→ **REQUIRED ACTION**: Among the entries below, how many lines hold "when"? Reply with the number only.

Source texts of formatted documents:
Content starts

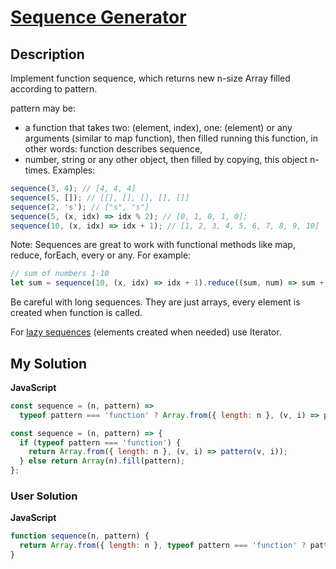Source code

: # [Sequence Generator](https://www.codewars.com/kata/)

## Description

Implement function sequence, which returns new n-size Array filled according to pattern.

pattern may be:

- a function that takes two: (element, index), one: (element) or any arguments (similar to map function), then filled running this function, in other words: function describes sequence,
- number, string or any other object, then filled by copying, this object n-times.
  Examples:

```js
sequence(3, 4); // [4, 4, 4]
sequence(5, []); // [[], [], [], [], []]
sequence(2, 's'); // ["s", "s"]
sequence(5, (x, idx) => idx % 2); // [0, 1, 0, 1, 0];
sequence(10, (x, idx) => idx + 1); // [1, 2, 3, 4, 5, 6, 7, 8, 9, 10]
```

Note: Sequences are great to work with functional methods like map, reduce, forEach, every or any. For example:

```js
// sum of numbers 1-10
let sum = sequence(10, (x, idx) => idx + 1).reduce((sum, num) => sum + num);
```

Be careful with long sequences. They are just arrays, every element is created when function is called.

For [lazy sequences](https://en.wikipedia.org/wiki/Lazy_evaluation) (elements created when needed) use Iterator.

## My Solution

**JavaScript**

```js
const sequence = (n, pattern) =>
  typeof pattern === 'function' ? Array.from({ length: n }, (v, i) => pattern(v, i)) : Array(n).fill(pattern);
```

```js
const sequence = (n, pattern) => {
  if (typeof pattern === 'function') {
    return Array.from({ length: n }, (v, i) => pattern(v, i));
  } else return Array(n).fill(pattern);
};
```

### User Solution

**JavaScript**

```js
function sequence(n, pattern) {
  return Array.from({ length: n }, typeof pattern === 'function' ? pattern : () => pattern);
}
```
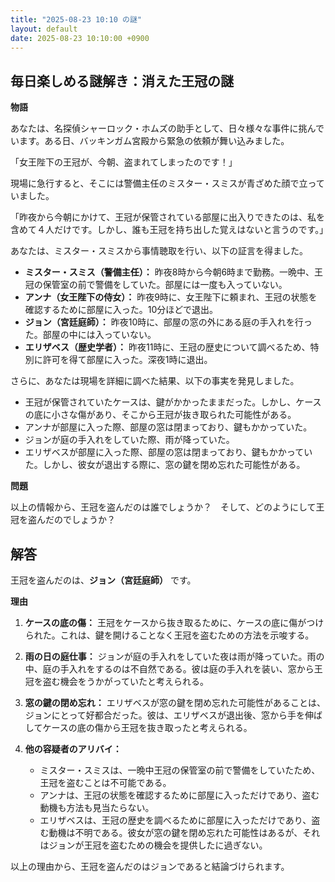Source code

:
 ```yaml
---
title: "2025-08-23 10:10 の謎"
layout: default
date: 2025-08-23 10:10:00 +0900
---
```

## 毎日楽しめる謎解き：消えた王冠の謎

**物語**

あなたは、名探偵シャーロック・ホムズの助手として、日々様々な事件に挑んでいます。ある日、バッキンガム宮殿から緊急の依頼が舞い込みました。

「女王陛下の王冠が、今朝、盗まれてしまったのです！」

現場に急行すると、そこには警備主任のミスター・スミスが青ざめた顔で立っていました。

「昨夜から今朝にかけて、王冠が保管されている部屋に出入りできたのは、私を含めて４人だけです。しかし、誰も王冠を持ち出した覚えはないと言うのです。」

あなたは、ミスター・スミスから事情聴取を行い、以下の証言を得ました。

*   **ミスター・スミス（警備主任）：** 昨夜8時から今朝6時まで勤務。一晩中、王冠の保管室の前で警備をしていた。部屋には一度も入っていない。
*   **アンナ（女王陛下の侍女）：** 昨夜9時に、女王陛下に頼まれ、王冠の状態を確認するために部屋に入った。10分ほどで退出。
*   **ジョン（宮廷庭師）：** 昨夜10時に、部屋の窓の外にある庭の手入れを行った。部屋の中には入っていない。
*   **エリザベス（歴史学者）：** 昨夜11時に、王冠の歴史について調べるため、特別に許可を得て部屋に入った。深夜1時に退出。

さらに、あなたは現場を詳細に調べた結果、以下の事実を発見しました。

*   王冠が保管されていたケースは、鍵がかかったままだった。しかし、ケースの底に小さな傷があり、そこから王冠が抜き取られた可能性がある。
*   アンナが部屋に入った際、部屋の窓は閉まっており、鍵もかかっていた。
*   ジョンが庭の手入れをしていた際、雨が降っていた。
*   エリザベスが部屋に入った際、部屋の窓は閉まっており、鍵もかかっていた。しかし、彼女が退出する際に、窓の鍵を閉め忘れた可能性がある。

**問題**

以上の情報から、王冠を盗んだのは誰でしょうか？　そして、どのようにして王冠を盗んだのでしょうか？

## 解答

王冠を盗んだのは、**ジョン（宮廷庭師）** です。

**理由**

1.  **ケースの底の傷：** 王冠をケースから抜き取るために、ケースの底に傷がつけられた。これは、鍵を開けることなく王冠を盗むための方法を示唆する。

2.  **雨の日の庭仕事：** ジョンが庭の手入れをしていた夜は雨が降っていた。雨の中、庭の手入れをするのは不自然である。彼は庭の手入れを装い、窓から王冠を盗む機会をうかがっていたと考えられる。

3.  **窓の鍵の閉め忘れ：** エリザベスが窓の鍵を閉め忘れた可能性があることは、ジョンにとって好都合だった。彼は、エリザベスが退出後、窓から手を伸ばしてケースの底の傷から王冠を抜き取ったと考えられる。

4.  **他の容疑者のアリバイ：**

    *   ミスター・スミスは、一晩中王冠の保管室の前で警備をしていたため、王冠を盗むことは不可能である。
    *   アンナは、王冠の状態を確認するために部屋に入っただけであり、盗む動機も方法も見当たらない。
    *   エリザベスは、王冠の歴史を調べるために部屋に入っただけであり、盗む動機は不明である。彼女が窓の鍵を閉め忘れた可能性はあるが、それはジョンが王冠を盗むための機会を提供したに過ぎない。

以上の理由から、王冠を盗んだのはジョンであると結論づけられます。
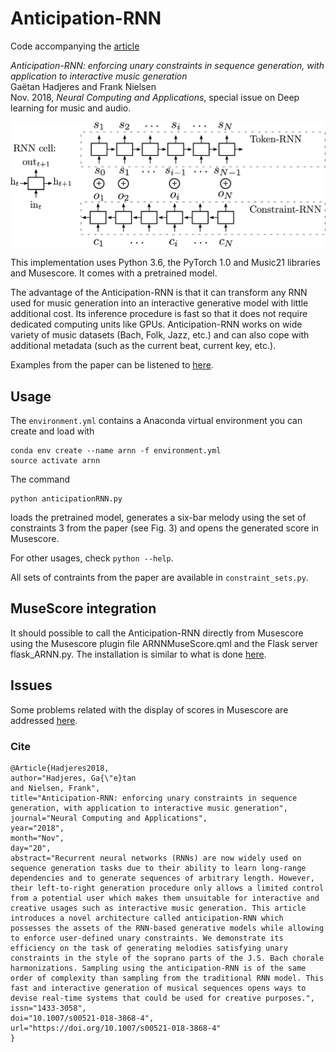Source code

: # Anticipation-RNN
Code accompanying the [article](https://link.springer.com/article/10.1007/s00521-018-3868-4)

*Anticipation-RNN: enforcing unary constraints in sequence generation,
 with
 application to interactive music generation*<br/>
 Gaëtan Hadjeres and Frank Nielsen<br/>
 Nov. 2018, *Neural Computing and Applications*, special issue on Deep learning for music and 
 audio.
 
 ![](./arnn_model.png)
 
This implementation uses Python 3.6, the PyTorch 1.0 and Music21 libraries and Musescore.
 It comes with a pretrained model.

The advantage of the Anticipation-RNN is that it can transform any RNN used for music 
generation into an
interactive generative model with little additional cost. Its inference procedure is fast so 
that it does not require dedicated computing units like GPUs. 
Anticipation-RNN works on wide variety
 of music datasets (Bach, 
Folk, Jazz, etc.) and can also cope with additional metadata (such as the current beat, current 
key, etc.).
  
Examples from the paper can be listened to [here](
https://sites.google.com/view/anticipation-rnn-examples/accueil).
 
## Usage
The `environment.yml` contains a Anaconda virtual environment you can create and load with
```
conda env create --name arnn -f environment.yml
source activate arnn
```

The command 
```
python anticipationRNN.py
```
loads the pretrained model, generates a six-bar melody using
 the set
 of 
constraints 3 from the paper (see Fig. 3) and opens the generated score in Musescore.

For other usages, check `python --help`.

All sets of contraints from the paper are available in `constraint_sets.py`.


## MuseScore integration
It should possible to call the Anticipation-RNN directly from Musescore using the
Musescore plugin file ARNNMuseScore.qml and the Flask server flask_ARNN.py.
The installation is similar to what is done [here](
https://github.com/Ghadjeres/DeepBach/tree/original_keras#musescore-plugin-and-flask-server).

## Issues
Some problems related with the display of scores in Musescore are addressed
[here](https://github.com/Ghadjeres/DeepBach).


### Cite
```
@Article{Hadjeres2018,
author="Hadjeres, Ga{\"e}tan
and Nielsen, Frank",
title="Anticipation-RNN: enforcing unary constraints in sequence generation, with application to interactive music generation",
journal="Neural Computing and Applications",
year="2018",
month="Nov",
day="20",
abstract="Recurrent neural networks (RNNs) are now widely used on sequence generation tasks due to their ability to learn long-range dependencies and to generate sequences of arbitrary length. However, their left-to-right generation procedure only allows a limited control from a potential user which makes them unsuitable for interactive and creative usages such as interactive music generation. This article introduces a novel architecture called anticipation-RNN which possesses the assets of the RNN-based generative models while allowing to enforce user-defined unary constraints. We demonstrate its efficiency on the task of generating melodies satisfying unary constraints in the style of the soprano parts of the J.S. Bach chorale harmonizations. Sampling using the anticipation-RNN is of the same order of complexity than sampling from the traditional RNN model. This fast and interactive generation of musical sequences opens ways to devise real-time systems that could be used for creative purposes.",
issn="1433-3058",
doi="10.1007/s00521-018-3868-4",
url="https://doi.org/10.1007/s00521-018-3868-4"
}
```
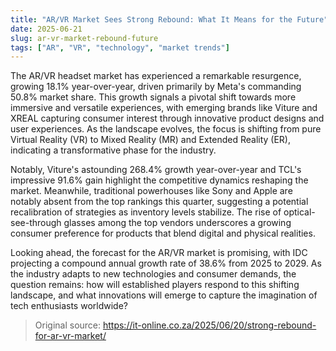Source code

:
 ```yaml
---
title: "AR/VR Market Sees Strong Rebound: What It Means for the Future"
date: 2025-06-21
slug: ar-vr-market-rebound-future
tags: ["AR", "VR", "technology", "market trends"]
---
```


The AR/VR headset market has experienced a remarkable resurgence, growing 18.1% year-over-year, driven primarily by Meta's commanding 50.8% market share. This growth signals a pivotal shift towards more immersive and versatile experiences, with emerging brands like Viture and XREAL capturing consumer interest through innovative product designs and user experiences. As the landscape evolves, the focus is shifting from pure Virtual Reality (VR) to Mixed Reality (MR) and Extended Reality (ER), indicating a transformative phase for the industry.

Notably, Viture's astounding 268.4% growth year-over-year and TCL's impressive 91.6% gain highlight the competitive dynamics reshaping the market. Meanwhile, traditional powerhouses like Sony and Apple are notably absent from the top rankings this quarter, suggesting a potential recalibration of strategies as inventory levels stabilize. The rise of optical-see-through glasses among the top vendors underscores a growing consumer preference for products that blend digital and physical realities.

Looking ahead, the forecast for the AR/VR market is promising, with IDC projecting a compound annual growth rate of 38.6% from 2025 to 2029. As the industry adapts to new technologies and consumer demands, the question remains: how will established players respond to this shifting landscape, and what innovations will emerge to capture the imagination of tech enthusiasts worldwide?

> Original source: https://it-online.co.za/2025/06/20/strong-rebound-for-ar-vr-market/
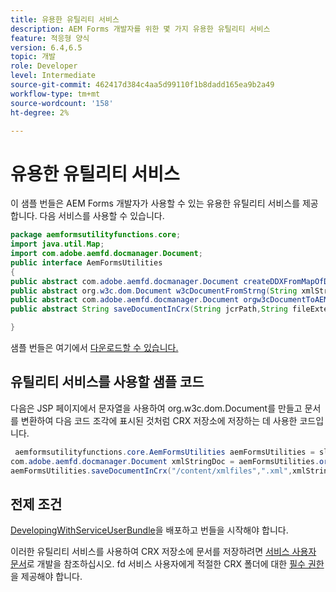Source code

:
 ```yaml
---
title: 유용한 유틸리티 서비스
description: AEM Forms 개발자를 위한 몇 가지 유용한 유틸리티 서비스
feature: 적응형 양식
version: 6.4,6.5
topic: 개발
role: Developer
level: Intermediate
source-git-commit: 462417d384c4aa5d99110f1b8dadd165ea9b2a49
workflow-type: tm+mt
source-wordcount: '158'
ht-degree: 2%

---
```



# 유용한 유틸리티 서비스

이 샘플 번들은 AEM Forms 개발자가 사용할 수 있는 유용한 유틸리티 서비스를 제공합니다. 다음 서비스를 사용할 수 있습니다.


```java
package aemformsutilityfunctions.core;
import java.util.Map;
import com.adobe.aemfd.docmanager.Document;
public interface AemFormsUtilities
{
public abstract com.adobe.aemfd.docmanager.Document createDDXFromMapOfDocuments(Map<String, com.adobe.aemfd.docmanager.Document> paramMap);
public abstract org.w3c.dom.Document w3cDocumentFromStrng(String xmlString);
public abstract com.adobe.aemfd.docmanager.Document orgw3cDocumentToAEMFDDocument(org.w3c.dom.Document xmlDocument);
public abstract String saveDocumentInCrx(String jcrPath,String fileExtension, Document documentToSave);

}
```

샘플 번들은 여기에서 [다운로드할 수 있습니다.](assets/aemformsutilityfunctions.aemformsutilityfunctions.core-1.0-SNAPSHOT.jar)

## 유틸리티 서비스를 사용할 샘플 코드

다음은 JSP 페이지에서 문자열을 사용하여 org.w3c.dom.Document를 만들고 문서를 변환하여 다음 코드 조각에 표시된 것처럼 CRX 저장소에 저장하는 데 사용한 코드입니다.

```java
 aemformsutilityfunctions.core.AemFormsUtilities aemFormsUtilities = sling.getService(aemformsutilityfunctions.core.AemFormsUtilities.class);
com.adobe.aemfd.docmanager.Document xmlStringDoc = aemFormsUtilities.orgw3cDocumentToAEMFDDocument(aemFormsUtilities.w3cDocumentFromStrng("<data><fname>Girish</fname></data>"));
aemFormsUtilities.saveDocumentInCrx("/content/xmlfiles",".xml",xmlStringDoc);
```

## 전제 조건


[DevelopingWithServiceUserBundle](https://experienceleague.adobe.com/docs/experience-manager-learn/assets/DevelopingWithServiceUser.jar)을 배포하고 번들을 시작해야 합니다.


이러한 유틸리티 서비스를 사용하여 CRX 저장소에 문서를 저장하려면 [서비스 사용자 문서](https://experienceleague.adobe.com/docs/experience-manager-learn/forms/adaptive-forms/service-user-tutorial-develop.html?lang=en#adaptive-forms)로 개발을 참조하십시오. fd 서비스 사용자에게 적절한 CRX 폴더에 대한 [필수 권한](http://localhost:4502/useradmin)을 제공해야 합니다.

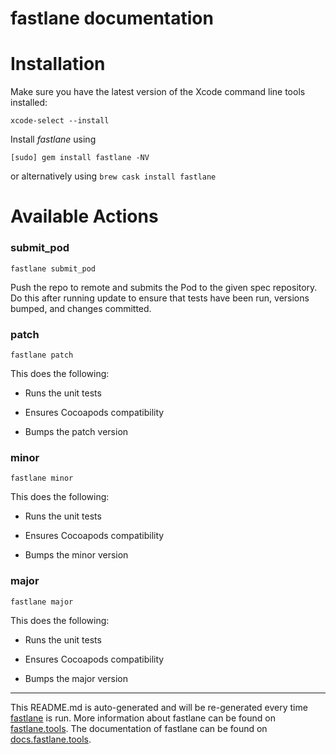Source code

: fastlane documentation
================
# Installation

Make sure you have the latest version of the Xcode command line tools installed:

```
xcode-select --install
```

Install _fastlane_ using
```
[sudo] gem install fastlane -NV
```
or alternatively using `brew cask install fastlane`

# Available Actions
### submit_pod
```
fastlane submit_pod
```
Push the repo to remote and submits the Pod to the given spec repository. Do this after running update to ensure that tests have been run, versions bumped, and changes committed.
### patch
```
fastlane patch
```
This does the following: 



- Runs the unit tests

- Ensures Cocoapods compatibility

- Bumps the patch version
### minor
```
fastlane minor
```
This does the following: 



- Runs the unit tests

- Ensures Cocoapods compatibility

- Bumps the minor version
### major
```
fastlane major
```
This does the following: 



- Runs the unit tests

- Ensures Cocoapods compatibility

- Bumps the major version

----

This README.md is auto-generated and will be re-generated every time [fastlane](https://fastlane.tools) is run.
More information about fastlane can be found on [fastlane.tools](https://fastlane.tools).
The documentation of fastlane can be found on [docs.fastlane.tools](https://docs.fastlane.tools).
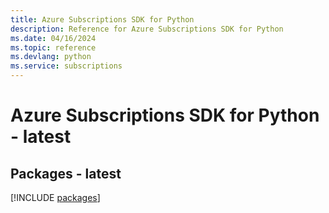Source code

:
 ```yaml
---
title: Azure Subscriptions SDK for Python
description: Reference for Azure Subscriptions SDK for Python
ms.date: 04/16/2024
ms.topic: reference
ms.devlang: python
ms.service: subscriptions
---
```

# Azure Subscriptions SDK for Python - latest
## Packages - latest
[!INCLUDE [packages](subscriptions-index.md)]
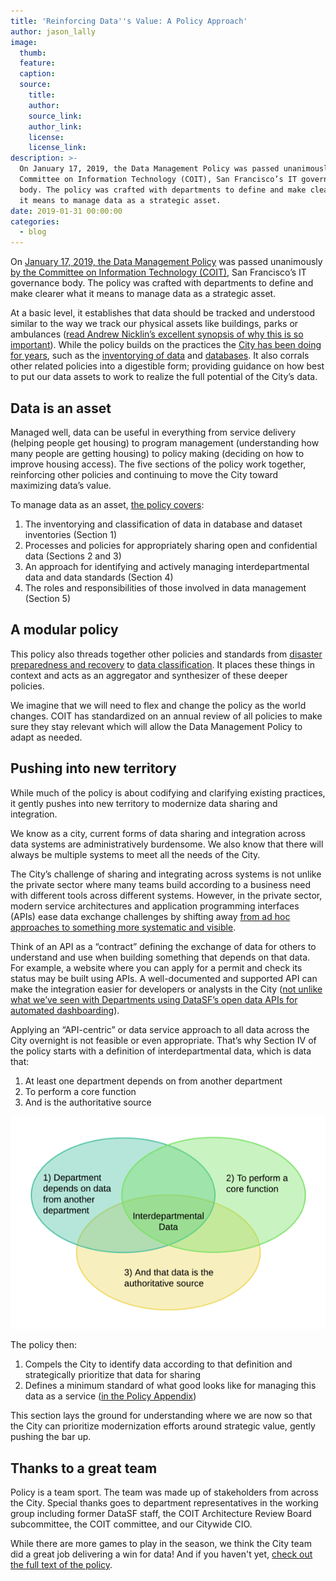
 ```yaml
---
title: 'Reinforcing Data''s Value: A Policy Approach'
author: jason_lally
image:
  thumb:
  feature:
  caption:
  source:
    title:
    author:
    source_link:
    author_link:
    license:
    license_link:
description: >-
  On January 17, 2019, the Data Management Policy was passed unanimously by the
  Committee on Information Technology (COIT), San Francisco’s IT governance
  body. The policy was crafted with departments to define and make clearer what
  it means to manage data as a strategic asset.
date: 2019-01-31 00:00:00
categories:
  - blog
---
```


On [January 17, 2019, the Data Management Policy](https://sfcoit.org/datamanagement) was passed unanimously [by the Committee on Information Technology (COIT)](https://sfcoit.org/about), San Francisco’s IT governance body. The policy was crafted with departments to define and make clearer what it means to manage data as a strategic asset.

At a basic level, it establishes that data should be tracked and understood similar to the way we track our physical assets like buildings, parks or ambulances ([read Andrew Nicklin’s excellent synopsis of why this is so important](https://medium.com/@technickle/data-is-a-strategic-asset-72f320cfb94c)). While the policy builds on the practices the [City has been doing for years](https://datasf.org/blog/5-ways-to-scale-mountain-of-data/), such as the [inventorying of data](https://datasf.org/blog/5-ways-to-scale-mountain-of-data/) and [databases](https://data.sfgov.org/City-Management-and-Ethics/Inventory-of-citywide-enterprise-systems-of-record/ebux-gcnq). It also corrals other related policies into a digestible form; providing guidance on how best to put our data assets to work to realize the full potential of the City’s data.

## Data is an asset

Managed well, data can be useful in everything from service delivery (helping people get housing) to program management (understanding how many people are getting housing) to policy making (deciding on how to improve housing access). The five sections of the policy work together, reinforcing other policies and continuing to move the City toward maximizing data’s value.

To manage data as an asset, [the policy covers](https://sfcoit.org/datamanagement):

1. The inventorying and classification of data in database and dataset inventories (Section 1)
2. Processes and policies for appropriately sharing open and confidential data (Sections 2 and 3)
3. An approach for identifying and actively managing interdepartmental data and data standards (Section 4)
4. The roles and responsibilities of those involved in data management (Section 5)

## A modular policy

This policy also threads together other policies and standards from [disaster preparedness and recovery](https://sfcoit.org/dpr3) to [data classification](https://sfcoit.org/datastandard). It places these things in context and acts as an aggregator and synthesizer of these deeper policies. 

We imagine that we will need to flex and change the policy as the world changes. COIT has standardized on an annual review of all policies to make sure they stay relevant which will allow the Data Management Policy to adapt as needed.

## Pushing into new territory

While much of the policy is about codifying and clarifying existing practices, it gently pushes into new territory to modernize data sharing and integration.

We know as a city, current forms of data sharing and integration across data systems are administratively burdensome. We also know that there will always be multiple systems to meet all the needs of the City.

The City’s challenge of sharing and integrating across systems is not unlike the private sector where many teams build according to a business need with different tools across different systems. However, in the private sector, modern service architectures and application programming interfaces (APIs) ease data exchange challenges by shifting away [from ad hoc approaches to something more systematic and visible](http://www.govtech.com/applications/Whats-an-API-and-Why-Do-You-Need-One.html).

Think of an API as a “contract” defining the exchange of data for others to understand and use when building something that depends on that data. For example, a website where you can apply for a permit and check its status may be built using APIs. A well-documented and supported API can make the integration easier for developers or analysts in the City ([not unlike what we’ve seen with Departments using DataSF’s open data APIs for automated dashboarding](https://sfgov.org/scorecards/livability)).

Applying an “API-centric” or data service approach to all data across the City overnight is not feasible or even appropriate. That’s why Section IV of the policy starts with a definition of interdepartmental data, which is data that:

1. At least one department depends on from another department
2. To perform a core function
3. And is the authoritative source

![Pictured is the three part definition listed above as a Venn Diagram](/uploads/thepartdefinition.png)

The policy then:

1. Compels the City to identify data according to that definition and strategically prioritize that data for sharing
2. Defines a minimum standard of what good looks like for managing this data as a service ([in the Policy Appendix](https://sfcoit.org/datamanagement))

This section lays the ground for understanding where we are now so that the City can prioritize modernization efforts around strategic value, gently pushing the bar up.

## Thanks to a great team

Policy is a team sport. The team was made up of stakeholders from across the City. Special thanks goes to department representatives in the working group including former DataSF staff, the COIT Architecture Review Board subcommittee, the COIT committee, and our Citywide CIO.

While there are more games to play in the season, we think the City team did a great job delivering a win for data! And if you haven't yet, [check out the full text of the policy](https://sfcoit.org/datamanagement).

Content ends

→ **RESULT BELOW**: 3